▸ **DIRECTIONS**
The material is to be repeated exactly, from first line to last.
*** ENTRIES SHOWN
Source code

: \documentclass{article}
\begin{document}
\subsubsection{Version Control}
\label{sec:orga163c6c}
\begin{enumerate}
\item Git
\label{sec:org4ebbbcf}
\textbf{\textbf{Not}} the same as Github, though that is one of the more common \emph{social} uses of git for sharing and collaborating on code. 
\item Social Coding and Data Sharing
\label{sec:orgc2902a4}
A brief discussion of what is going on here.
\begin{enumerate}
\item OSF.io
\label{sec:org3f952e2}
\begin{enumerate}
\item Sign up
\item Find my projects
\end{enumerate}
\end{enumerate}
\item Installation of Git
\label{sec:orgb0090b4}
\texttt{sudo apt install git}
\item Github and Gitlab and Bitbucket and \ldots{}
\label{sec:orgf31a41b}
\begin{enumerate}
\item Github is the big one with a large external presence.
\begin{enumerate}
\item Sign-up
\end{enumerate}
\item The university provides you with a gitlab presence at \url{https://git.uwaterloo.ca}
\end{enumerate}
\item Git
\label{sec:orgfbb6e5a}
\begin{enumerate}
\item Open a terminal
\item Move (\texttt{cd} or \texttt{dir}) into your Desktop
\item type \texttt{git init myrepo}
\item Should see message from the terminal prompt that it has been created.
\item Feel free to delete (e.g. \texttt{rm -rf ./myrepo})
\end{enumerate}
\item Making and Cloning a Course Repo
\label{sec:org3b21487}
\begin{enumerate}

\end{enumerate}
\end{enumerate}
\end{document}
******
▸ **ANSWER BOX**
Source code

: \documentclass{article}
\begin{document}
\subsubsection{Version Control}
\label{sec:orga163c6c}
\begin{enumerate}
\item Git
\label{sec:org4ebbbcf}
\textbf{\textbf{Not}} the same as Github, though that is one of the more common \emph{social} uses of git for sharing and collaborating on code. 
\item Social Coding and Data Sharing
\label{sec:orgc2902a4}
A brief discussion of what is going on here.
\begin{enumerate}
\item OSF.io
\label{sec:org3f952e2}
\begin{enumerate}
\item Sign up
\item Find my projects
\end{enumerate}
\end{enumerate}
\item Installation of Git
\label{sec:orgb0090b4}
\texttt{sudo apt install git}
\item Github and Gitlab and Bitbucket and \ldots{}
\label{sec:orgf31a41b}
\begin{enumerate}
\item Github is the big one with a large external presence.
\begin{enumerate}
\item Sign-up
\end{enumerate}
\item The university provides you with a gitlab presence at \url{https://git.uwaterloo.ca}
\end{enumerate}
\item Git
\label{sec:orgfbb6e5a}
\begin{enumerate}
\item Open a terminal
\item Move (\texttt{cd} or \texttt{dir}) into your Desktop
\item type \texttt{git init myrepo}
\item Should see message from the terminal prompt that it has been created.
\item Feel free to delete (e.g. \texttt{rm -rf ./myrepo})
\end{enumerate}
\item Making and Cloning a Course Repo
\label{sec:org3b21487}
\begin{enumerate}

\end{enumerate}
\end{enumerate}
\end{document}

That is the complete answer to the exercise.